+++ DATASET RECORDS +++
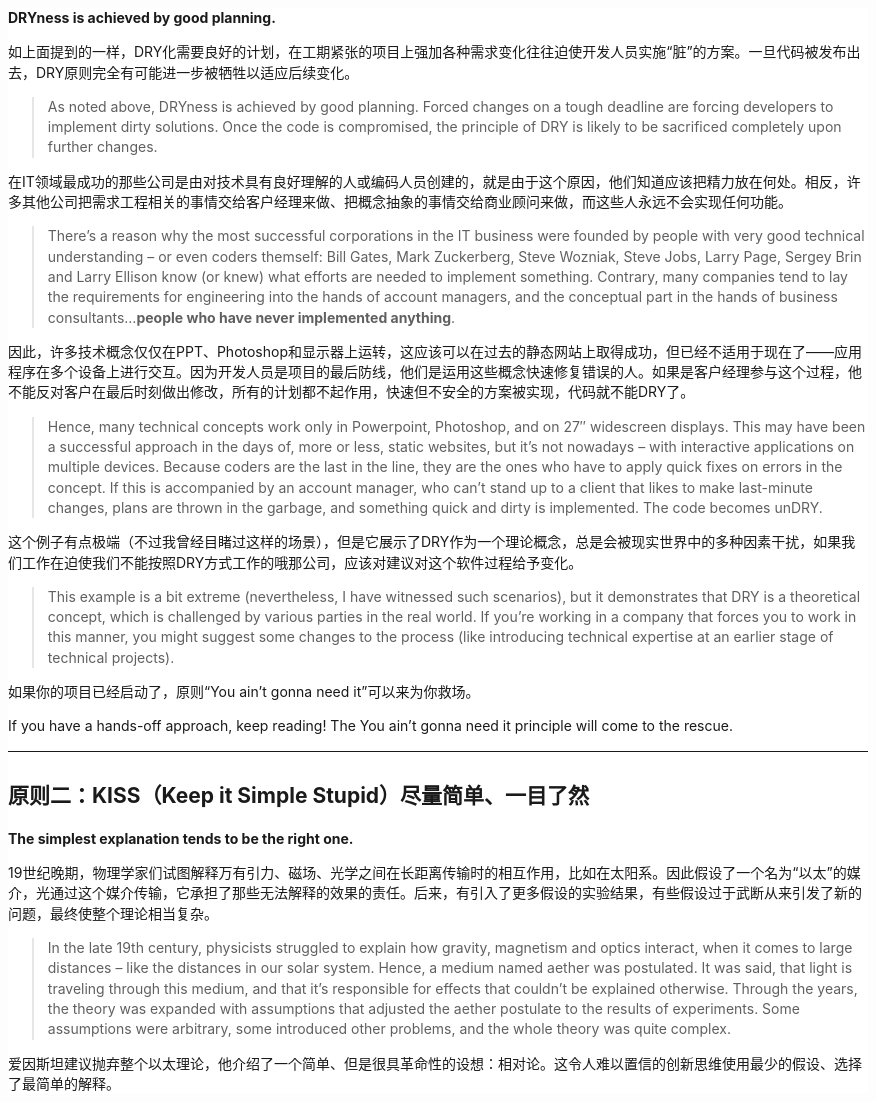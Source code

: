 **DRYness is achieved by good planning.**

如上面提到的一样，DRY化需要良好的计划，在工期紧张的项目上强加各种需求变化往往迫使开发人员实施“脏”的方案。一旦代码被发布出去，DRY原则完全有可能进一步被牺牲以适应后续变化。

>As noted above, DRYness is achieved by good planning. Forced changes on a tough deadline are forcing developers to implement dirty solutions. Once the code is compromised, the principle of DRY is likely to be sacrificed completely upon further changes.

在IT领域最成功的那些公司是由对技术具有良好理解的人或编码人员创建的，就是由于这个原因，他们知道应该把精力放在何处。相反，许多其他公司把需求工程相关的事情交给客户经理来做、把概念抽象的事情交给商业顾问来做，而这些人永远不会实现任何功能。

>There’s a reason why the most successful corporations in the IT business were founded by people with very good technical understanding – or even coders themself: Bill Gates, Mark Zuckerberg, Steve Wozniak, Steve Jobs, Larry Page, Sergey Brin and Larry Ellison know (or knew) what efforts are needed to implement something. Contrary, many companies tend to lay the requirements for engineering into the hands of account managers, and the conceptual part in the hands of business consultants…**people who have never implemented anything**.

因此，许多技术概念仅仅在PPT、Photoshop和显示器上运转，这应该可以在过去的静态网站上取得成功，但已经不适用于现在了——应用程序在多个设备上进行交互。因为开发人员是项目的最后防线，他们是运用这些概念快速修复错误的人。如果是客户经理参与这个过程，他不能反对客户在最后时刻做出修改，所有的计划都不起作用，快速但不安全的方案被实现，代码就不能DRY了。

>Hence, many technical concepts work only in Powerpoint, Photoshop, and on 27″ widescreen displays. This may have been a successful approach in the days of, more or less, static websites, but it’s not nowadays – with interactive applications on multiple devices. Because coders are the last in the line, they are the ones who have to apply quick fixes on errors in the concept. If this is accompanied by an account manager, who can’t stand up to a client that likes to make last-minute changes, plans are thrown in the garbage, and something quick and dirty is implemented. The code becomes unDRY.

这个例子有点极端（不过我曾经目睹过这样的场景），但是它展示了DRY作为一个理论概念，总是会被现实世界中的多种因素干扰，如果我们工作在迫使我们不能按照DRY方式工作的哦那公司，应该对建议对这个软件过程给予变化。

>This example is a bit extreme (nevertheless, I have witnessed such scenarios), but it demonstrates that DRY is a theoretical concept, which is challenged by various parties in the real world. If you’re working in a company that forces you to work in this manner, you might suggest some changes to the process (like introducing technical expertise at an earlier stage of technical projects).

如果你的项目已经启动了，原则“You ain’t gonna need it”可以来为你救场。

If you have a hands-off approach, keep reading! The You ain’t gonna need it principle will come to the rescue.

___
## 原则二：KISS（Keep it Simple Stupid）尽量简单、一目了然

**The simplest explanation tends to be the right one.**

19世纪晚期，物理学家们试图解释万有引力、磁场、光学之间在长距离传输时的相互作用，比如在太阳系。因此假设了一个名为“以太”的媒介，光通过这个媒介传输，它承担了那些无法解释的效果的责任。后来，有引入了更多假设的实验结果，有些假设过于武断从来引发了新的问题，最终使整个理论相当复杂。

 >In the late 19th century, physicists struggled to explain how gravity, magnetism and optics interact, when it comes to large distances – like the distances in our solar system. Hence, a medium named aether was postulated. It was said, that light is traveling through this medium, and that it’s responsible for effects that couldn’t be explained otherwise. Through the years, the theory was expanded with assumptions that adjusted the aether postulate to the results of experiments. Some assumptions were arbitrary, some introduced other problems, and the whole theory was quite complex.

爱因斯坦建议抛弃整个以太理论，他介绍了一个简单、但是很具革命性的设想：相对论。这令人难以置信的创新思维使用最少的假设、选择了最简单的解释。
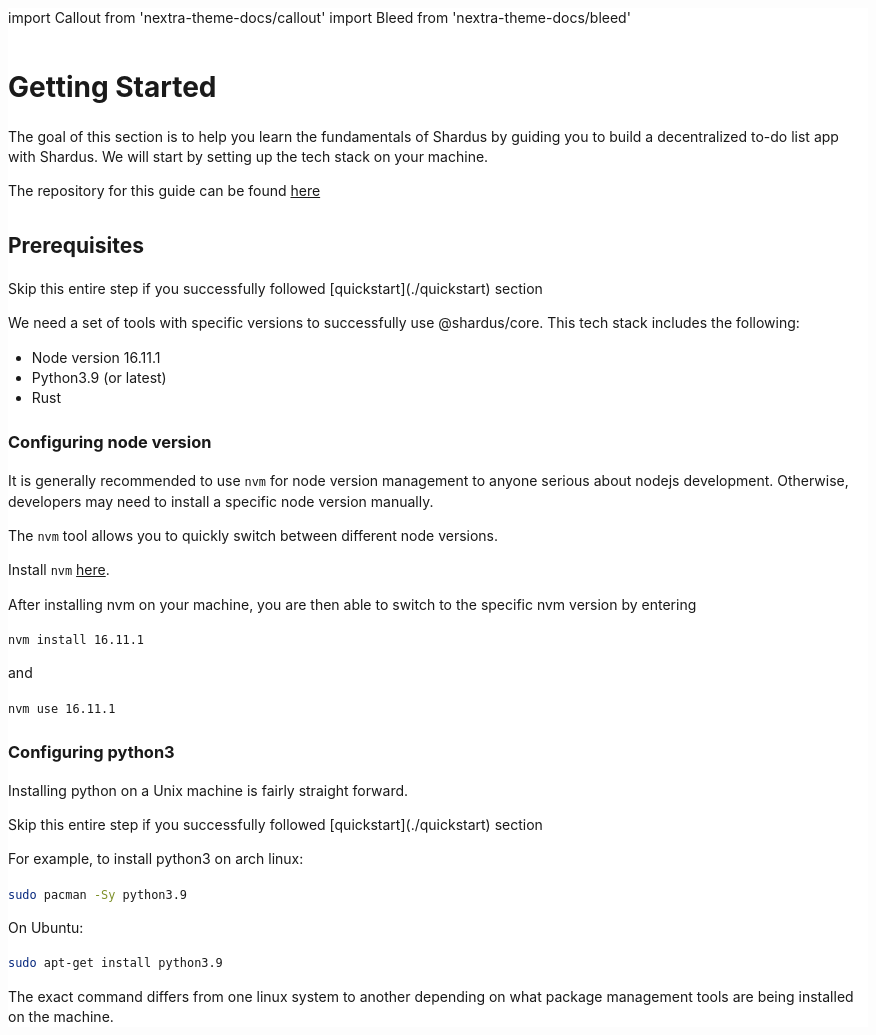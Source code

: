 import Callout from 'nextra-theme-docs/callout'
import Bleed from 'nextra-theme-docs/bleed'

# Getting Started
The goal of this section is to help you learn the fundamentals of Shardus by guiding you to build a decentralized to-do list app with Shardus. We will start by setting up the tech stack on your machine.

The repository for this guide can be found
 [here](https://gitlab.com/shardus/applications/d-todo-list)

## Prerequisites

<Callout emoji="❗" type="warning">
Skip this entire step if you successfully followed [quickstart](./quickstart) section
</Callout>

We need a set of tools with specific versions to successfully use @shardus/core. This tech stack includes the following:

- Node version 16.11.1
- Python3.9 (or latest)
- Rust

### Configuring node version
It is generally recommended to use `nvm` for node version management to anyone serious about nodejs development. Otherwise, developers may need to install a specific node version manually.

The `nvm` tool allows you to quickly switch between different node versions.

Install `nvm` [here](https://github.com/nvm-sh/nvm).

After installing nvm on your machine, you are then able to switch to the specific nvm version by entering
```bash
nvm install 16.11.1
```
and
```bash
nvm use 16.11.1
```

### Configuring python3
Installing python on a Unix machine is fairly straight forward.

<Callout emoji="❗" type="warning">
Skip this entire step if you successfully followed [quickstart](./quickstart) section
</Callout>

For example, to install python3 on arch linux:
```bash
sudo pacman -Sy python3.9
```
On Ubuntu:
```bash
sudo apt-get install python3.9
```
The exact command differs from one linux system to another depending on what package management tools are being installed on the machine.
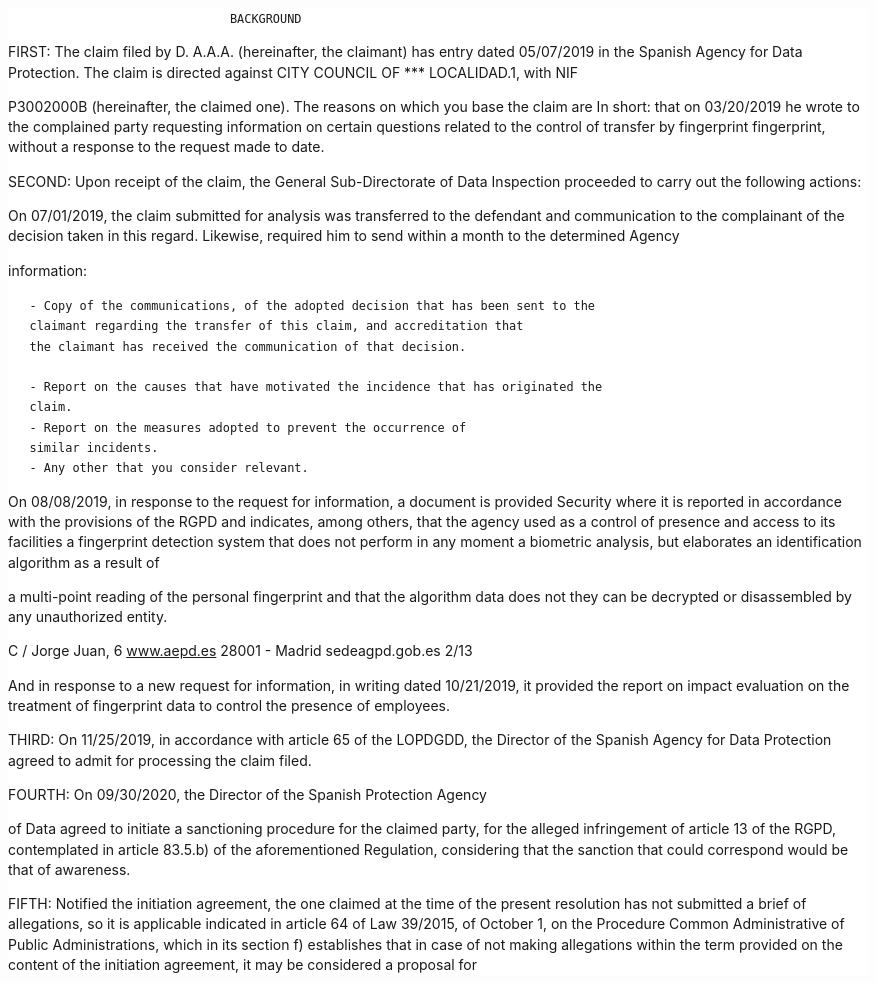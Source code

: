                                    BACKGROUND

FIRST: The claim filed by D. A.A.A. (hereinafter, the claimant)
has entry dated 05/07/2019 in the Spanish Agency for Data Protection.
The claim is directed against CITY COUNCIL OF \*\*\* LOCALIDAD.1, with NIF

P3002000B (hereinafter, the claimed one). The reasons on which you base the claim are
In short: that on 03/20/2019 he wrote to the complained party requesting information
on certain questions related to the control of transfer by fingerprint
fingerprint, without a response to the request made to date.

SECOND: Upon receipt of the claim, the General Sub-Directorate of
Data Inspection proceeded to carry out the following actions:

On 07/01/2019, the claim submitted for analysis was transferred to the defendant
and communication to the complainant of the decision taken in this regard. Likewise,
required him to send within a month to the determined Agency

information:

       - Copy of the communications, of the adopted decision that has been sent to the
       claimant regarding the transfer of this claim, and accreditation that
       the claimant has received the communication of that decision.

       - Report on the causes that have motivated the incidence that has originated the
       claim.
       - Report on the measures adopted to prevent the occurrence of
       similar incidents.
       - Any other that you consider relevant.

On 08/08/2019, in response to the request for information, a document is provided
Security where it is reported in accordance with the provisions of the RGPD and indicates,
among others, that the agency used as a control of presence and access to its
facilities a fingerprint detection system that does not perform in any
moment a biometric analysis, but elaborates an identification algorithm as a result of

a multi-point reading of the personal fingerprint and that the algorithm data does not
they can be decrypted or disassembled by any unauthorized entity.

C / Jorge Juan, 6 www.aepd.es
28001 - Madrid sedeagpd.gob.es 2/13

And in response to a new request for information, in writing dated 10/21/2019, it provided the
report on impact evaluation on the treatment of fingerprint data
to control the presence of employees.

THIRD: On 11/25/2019, in accordance with article 65 of the LOPDGDD, the
Director of the Spanish Agency for Data Protection agreed to admit for processing the
claim filed.

FOURTH: On 09/30/2020, the Director of the Spanish Protection Agency

of Data agreed to initiate a sanctioning procedure for the claimed party, for the alleged
infringement of article 13 of the RGPD, contemplated in article 83.5.b) of the aforementioned
Regulation, considering that the sanction that could correspond would be that of
awareness.

FIFTH: Notified the initiation agreement, the one claimed at the time of the present
resolution has not submitted a brief of allegations, so it is applicable
indicated in article 64 of Law 39/2015, of October 1, on the Procedure
Common Administrative of Public Administrations, which in its section f)
establishes that in case of not making allegations within the term provided on the
content of the initiation agreement, it may be considered a proposal for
+++
The answer should contain every line of the material exactly as written and no pictures.

> _TASK RESULT_:
Source code

: **DRYness is achieved by good planning.**

如上面提到的一样，DRY化需要良好的计划，在工期紧张的项目上强加各种需求变化往往迫使开发人员实施“脏”的方案。一旦代码被发布出去，DRY原则完全有可能进一步被牺牲以适应后续变化。

>As noted above, DRYness is achieved by good planning. Forced changes on a tough deadline are forcing developers to implement dirty solutions. Once the code is compromised, the principle of DRY is likely to be sacrificed completely upon further changes.

在IT领域最成功的那些公司是由对技术具有良好理解的人或编码人员创建的，就是由于这个原因，他们知道应该把精力放在何处。相反，许多其他公司把需求工程相关的事情交给客户经理来做、把概念抽象的事情交给商业顾问来做，而这些人永远不会实现任何功能。

>There’s a reason why the most successful corporations in the IT business were founded by people with very good technical understanding – or even coders themself: Bill Gates, Mark Zuckerberg, Steve Wozniak, Steve Jobs, Larry Page, Sergey Brin and Larry Ellison know (or knew) what efforts are needed to implement something. Contrary, many companies tend to lay the requirements for engineering into the hands of account managers, and the conceptual part in the hands of business consultants…**people who have never implemented anything**.

因此，许多技术概念仅仅在PPT、Photoshop和显示器上运转，这应该可以在过去的静态网站上取得成功，但已经不适用于现在了——应用程序在多个设备上进行交互。因为开发人员是项目的最后防线，他们是运用这些概念快速修复错误的人。如果是客户经理参与这个过程，他不能反对客户在最后时刻做出修改，所有的计划都不起作用，快速但不安全的方案被实现，代码就不能DRY了。

>Hence, many technical concepts work only in Powerpoint, Photoshop, and on 27″ widescreen displays. This may have been a successful approach in the days of, more or less, static websites, but it’s not nowadays – with interactive applications on multiple devices. Because coders are the last in the line, they are the ones who have to apply quick fixes on errors in the concept. If this is accompanied by an account manager, who can’t stand up to a client that likes to make last-minute changes, plans are thrown in the garbage, and something quick and dirty is implemented. The code becomes unDRY.

这个例子有点极端（不过我曾经目睹过这样的场景），但是它展示了DRY作为一个理论概念，总是会被现实世界中的多种因素干扰，如果我们工作在迫使我们不能按照DRY方式工作的哦那公司，应该对建议对这个软件过程给予变化。

>This example is a bit extreme (nevertheless, I have witnessed such scenarios), but it demonstrates that DRY is a theoretical concept, which is challenged by various parties in the real world. If you’re working in a company that forces you to work in this manner, you might suggest some changes to the process (like introducing technical expertise at an earlier stage of technical projects).

如果你的项目已经启动了，原则“You ain’t gonna need it”可以来为你救场。

If you have a hands-off approach, keep reading! The You ain’t gonna need it principle will come to the rescue.

___
## 原则二：KISS（Keep it Simple Stupid）尽量简单、一目了然

**The simplest explanation tends to be the right one.**

19世纪晚期，物理学家们试图解释万有引力、磁场、光学之间在长距离传输时的相互作用，比如在太阳系。因此假设了一个名为“以太”的媒介，光通过这个媒介传输，它承担了那些无法解释的效果的责任。后来，有引入了更多假设的实验结果，有些假设过于武断从来引发了新的问题，最终使整个理论相当复杂。

 >In the late 19th century, physicists struggled to explain how gravity, magnetism and optics interact, when it comes to large distances – like the distances in our solar system. Hence, a medium named aether was postulated. It was said, that light is traveling through this medium, and that it’s responsible for effects that couldn’t be explained otherwise. Through the years, the theory was expanded with assumptions that adjusted the aether postulate to the results of experiments. Some assumptions were arbitrary, some introduced other problems, and the whole theory was quite complex.

爱因斯坦建议抛弃整个以太理论，他介绍了一个简单、但是很具革命性的设想：相对论。这令人难以置信的创新思维使用最少的假设、选择了最简单的解释。
Source code

: import Callout from 'nextra-theme-docs/callout'
import Bleed from 'nextra-theme-docs/bleed'

# Getting Started
The goal of this section is to help you learn the fundamentals of Shardus by guiding you to build a decentralized to-do list app with Shardus. We will start by setting up the tech stack on your machine.

The repository for this guide can be found
 [here](https://gitlab.com/shardus/applications/d-todo-list)

## Prerequisites

<Callout emoji="❗" type="warning">
Skip this entire step if you successfully followed [quickstart](./quickstart) section
</Callout>

We need a set of tools with specific versions to successfully use @shardus/core. This tech stack includes the following:

- Node version 16.11.1
- Python3.9 (or latest)
- Rust

### Configuring node version
It is generally recommended to use `nvm` for node version management to anyone serious about nodejs development. Otherwise, developers may need to install a specific node version manually.

The `nvm` tool allows you to quickly switch between different node versions.

Install `nvm` [here](https://github.com/nvm-sh/nvm).

After installing nvm on your machine, you are then able to switch to the specific nvm version by entering
```bash
nvm install 16.11.1
```
and
```bash
nvm use 16.11.1
```

### Configuring python3
Installing python on a Unix machine is fairly straight forward.

<Callout emoji="❗" type="warning">
Skip this entire step if you successfully followed [quickstart](./quickstart) section
</Callout>

For example, to install python3 on arch linux:
```bash
sudo pacman -Sy python3.9
```
On Ubuntu:
```bash
sudo apt-get install python3.9
```
The exact command differs from one linux system to another depending on what package management tools are being installed on the machine.
Source code

:                                    BACKGROUND

FIRST: The claim filed by D. A.A.A. (hereinafter, the claimant)
has entry dated 05/07/2019 in the Spanish Agency for Data Protection.
The claim is directed against CITY COUNCIL OF \*\*\* LOCALIDAD.1, with NIF

P3002000B (hereinafter, the claimed one). The reasons on which you base the claim are
In short: that on 03/20/2019 he wrote to the complained party requesting information
on certain questions related to the control of transfer by fingerprint
fingerprint, without a response to the request made to date.

SECOND: Upon receipt of the claim, the General Sub-Directorate of
Data Inspection proceeded to carry out the following actions:

On 07/01/2019, the claim submitted for analysis was transferred to the defendant
and communication to the complainant of the decision taken in this regard. Likewise,
required him to send within a month to the determined Agency

information:

       - Copy of the communications, of the adopted decision that has been sent to the
       claimant regarding the transfer of this claim, and accreditation that
       the claimant has received the communication of that decision.

       - Report on the causes that have motivated the incidence that has originated the
       claim.
       - Report on the measures adopted to prevent the occurrence of
       similar incidents.
       - Any other that you consider relevant.

On 08/08/2019, in response to the request for information, a document is provided
Security where it is reported in accordance with the provisions of the RGPD and indicates,
among others, that the agency used as a control of presence and access to its
facilities a fingerprint detection system that does not perform in any
moment a biometric analysis, but elaborates an identification algorithm as a result of

a multi-point reading of the personal fingerprint and that the algorithm data does not
they can be decrypted or disassembled by any unauthorized entity.

C / Jorge Juan, 6 www.aepd.es
28001 - Madrid sedeagpd.gob.es 2/13

And in response to a new request for information, in writing dated 10/21/2019, it provided the
report on impact evaluation on the treatment of fingerprint data
to control the presence of employees.

THIRD: On 11/25/2019, in accordance with article 65 of the LOPDGDD, the
Director of the Spanish Agency for Data Protection agreed to admit for processing the
claim filed.

FOURTH: On 09/30/2020, the Director of the Spanish Protection Agency

of Data agreed to initiate a sanctioning procedure for the claimed party, for the alleged
infringement of article 13 of the RGPD, contemplated in article 83.5.b) of the aforementioned
Regulation, considering that the sanction that could correspond would be that of
awareness.

FIFTH: Notified the initiation agreement, the one claimed at the time of the present
resolution has not submitted a brief of allegations, so it is applicable
indicated in article 64 of Law 39/2015, of October 1, on the Procedure
Common Administrative of Public Administrations, which in its section f)
establishes that in case of not making allegations within the term provided on the
content of the initiation agreement, it may be considered a proposal for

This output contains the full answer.